Econ One economist Anthony Finizza told the Alaska Senate committee that although the producers’ 4.3 Bcf/d Alaska highway line may produce a higher netback to the state, that benefit would be more than offset by the increased net present value of monetizing the gas earlier with the AGPA’s LNG project.
APGA’s project would require only a four-year construction window. It would include a gasline from Prudhoe Bay to a liquefaction terminal in Valdez where the gas would be put in LNG tankers bound for the North American west coast. AGPA currently is negotiating for capacity at six proposed regasification projects, including Sempra Energy’s Energy Costa Azul terminal, which is under construction in Baja California, and the proposed LNG terminal in Kitimat, BC.
AGPA’s pipeline also would be built to accommodate an extension to Canada for the producers’ project.
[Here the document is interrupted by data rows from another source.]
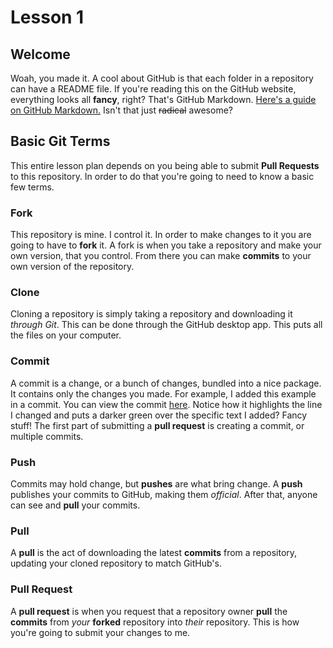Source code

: # Lesson 1
## Welcome
Woah, you made it. A cool about GitHub is that each folder in a repository can have a README file. If you're reading this on the GitHub website, everything looks all **fancy**, right? That's GitHub Markdown. [Here's a guide on GitHub Markdown.](https://guides.github.com/features/mastering-markdown/) Isn't that just ~~radical~~ awesome?

## Basic Git Terms
This entire lesson plan depends on you being able to submit **Pull Requests** to this repository. In order to do that you're going to need to know a basic few terms.

### Fork
This repository is mine. I control it. In order to make changes to it you are going to have to **fork** it. A fork is when you take a repository and make your own version, that you control. From there you can make **commits** to your own version of the repository.

### Clone
Cloning a repository is simply taking a repository and downloading it *through Git*. This can be done through the GitHub desktop app. This puts all the files on your computer.

### Commit
A commit is a change, or a bunch of changes, bundled into a nice package. It contains only the changes you made. For example, I added this example in a commit. You can view the commit [here](https://github.com/MayBeTall/MayBeTeaching/commit/eb5b3cbdd5b87dfb7d529d817e7d44913f0159a8). Notice how it highlights the line I changed and puts a darker green over the specific text I added? Fancy stuff! The first part of submitting a **pull request** is creating a commit, or multiple commits.

### Push
Commits may hold change, but **pushes** are what bring change. A **push** publishes your commits to GitHub, making them *official*. After that, anyone can see and **pull** your commits.

### Pull
A **pull** is the act of downloading the latest **commits** from a repository, updating your cloned repository to match GitHub's.

### Pull Request
A **pull request** is when you request that a repository owner **pull** the **commits** from *your* **forked** repository into *their* repository. This is how you're going to submit your changes to me.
To assist the producer’s Alaska highway project, AGPA has proposed to pre-build a larger capacity line from Prudhoe to Delta Junction. The project also would accommodate spur lines for in-state gas usage.
AGPA said last week its project would be the one left standing when the dust settles from the political upheaval in the state, including the elections and the turmoil stemming from an FBI investigation into allegations of improper legislative influence by oil field service company Veco, a major arctic pipeline developer.
However, Halcro said there are too many factors stacked against the All-Alaska project, such as the assumption that oil and gas companies would provide gas for the line within three years and that the line would qualify for billions in federal loan guarantees. He said the loan guarantees require any project to be regulated by the Federal Energy Regulatory Commission, but AGPA’s project supposedly would be an intrastate line under state jurisdiction.
“While the current contract [with the major producers] has come under public criticism, it clearly represents the best foundation from which to provide Alaska’s next generation with the revenue they’ll need to continue to grow a healthy Alaska,” said Halcro. “While the contract isn’t perfect, the legislature, not the governor, clearly has the final say on what gets approved.”